Please write out the lines of the data exactly, beginning with the first and ending with the line containing "This is in part"; leave the pictures behind.

(Rendered images with source text)
—————

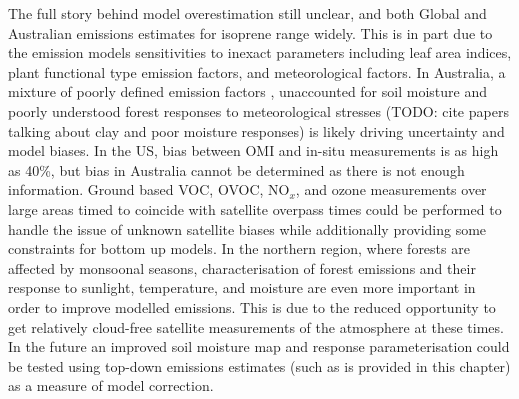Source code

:   The full story behind model overestimation still unclear, and both Global and Australian emissions estimates for isoprene range widely.
  This is in part due to the emission models sensitivities to inexact parameters including leaf area indices, plant functional type emission factors, and meteorological factors. 
  In Australia, a mixture of poorly defined emission factors \parencite[e.g.][]{Emmerson2016}, unaccounted for soil moisture \parencite[e.g.][]{Sindelarova2014} and poorly understood forest responses to meteorological stresses (TODO: cite papers talking about clay and poor moisture responses) is likely driving uncertainty and model biases.
  In the US, bias between OMI and in-situ measurements is as high as 40\%, but bias in Australia cannot be determined as there is not enough information.
  Ground based VOC, OVOC, NO$_x$, and ozone measurements over large areas timed to coincide with satellite overpass times could be performed to handle the issue of unknown satellite biases while additionally providing some constraints for bottom up models.
  In the northern region, where forests are affected by monsoonal seasons, characterisation of forest emissions and their response to sunlight, temperature, and moisture are even more important in order to improve modelled emissions.
  This is due to the reduced opportunity to get relatively cloud-free satellite measurements of the atmosphere at these times.
  In the future an improved soil moisture map and response parameterisation could be tested using top-down emissions estimates (such as is provided in this chapter) as a measure of model correction.
  

%  
  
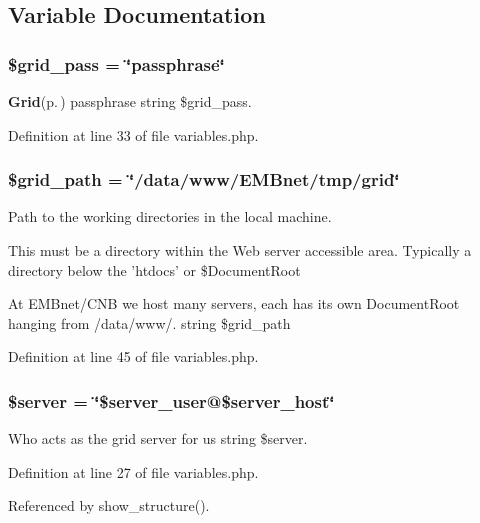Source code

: \subsection{Variable Documentation}
\subsubsection{\setlength{\rightskip}{0pt plus 5cm}\$grid\_\-pass = \char`\"{}passphrase\char`\"{}}\label{variables_8php_a3}


{\bf Grid}{\rm (p.\,\pageref{classGrid})} passphrase  string \$grid\_\-pass. 



Definition at line 33 of file variables.php.
\subsubsection{\setlength{\rightskip}{0pt plus 5cm}\$grid\_\-path = \char`\"{}/data/www/EMBnet/tmp/grid\char`\"{}}\label{variables_8php_a4}


Path to the working directories in the local machine. 

This must be a directory within the Web server accessible area. Typically a directory below the 'htdocs' or \$Document\-Root

At EMBnet/CNB we host many servers, each has its own Document\-Root hanging from /data/www/.  string \$grid\_\-path 

Definition at line 45 of file variables.php.
\subsubsection{\setlength{\rightskip}{0pt plus 5cm}\$server = \char`\"{}\$server\_\-user@\$server\_\-host\char`\"{}}\label{variables_8php_a2}


Who acts as the grid server for us  string \$server. 



Definition at line 27 of file variables.php.

Referenced by show\_\-structure().
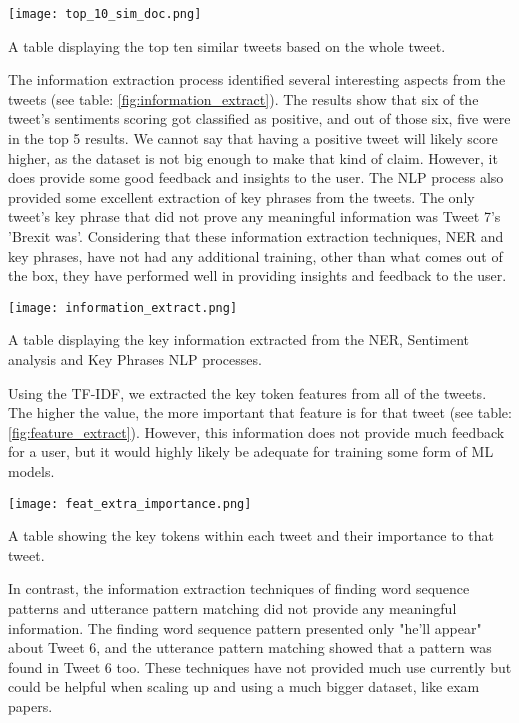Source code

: 	\begin{table}[h]
		\centering
		\texttt{[image: top\_10\_sim\_doc.png]}
		\caption{A table displaying the top ten similar tweets based on the whole tweet.}
		\label{fig:top_10_sim_doc}
		
	\end{table}

	The information extraction process identified several interesting aspects from the tweets (see table: \ref{fig:information_extract}). The results show that six of the tweet's sentiments scoring got classified as positive, and out of those six, five were in the top 5 results. We cannot say that having a positive tweet will likely score higher, as the dataset is not big enough to make that kind of claim. However, it does provide some good feedback and insights to the user. The NLP process also provided some excellent extraction of key phrases from the tweets. The only tweet's key phrase that did not prove any meaningful information was Tweet 7's 'Brexit was'. Considering that these information extraction techniques, NER and key phrases, have not had any additional training, other than what comes out of the box, they have performed well in providing insights and feedback to the user.


	\begin{table}[h]
		\centering
		\texttt{[image: information\_extract.png]}
		\caption{A table displaying the key information extracted from the NER, Sentiment analysis and Key Phrases NLP processes.}
		\label{fig:information_extract}
		
	\end{table}

	Using the TF-IDF, we extracted the key token features from all of the tweets. The higher the value, the more important that feature is for that tweet (see table: \ref{fig:feature_extract}). However, this information does not provide much feedback for a user, but it would highly likely be adequate for training some form of ML models.

	\begin{table}[h]
		\centering
		\texttt{[image: feat\_extra\_importance.png]}
		\caption{A table showing the key tokens within each tweet and their importance to that tweet.}
		\label{fig:feature_extract}
		
	\end{table}

	In contrast, the information extraction techniques of finding word sequence patterns and utterance pattern matching did not provide any meaningful information. The finding word sequence pattern presented only "he'll appear" about Tweet 6, and the utterance pattern matching showed that a pattern was found in Tweet 6 too. These techniques have not provided much use currently but could be helpful when scaling up and using a much bigger dataset, like exam papers.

—————

• [Solution to the exercise]
Source code

:   The full story behind model overestimation still unclear, and both Global and Australian emissions estimates for isoprene range widely.
  This is in part due to the emission models sensitivities to inexact parameters including leaf area indices, plant functional type emission factors, and meteorological factors. 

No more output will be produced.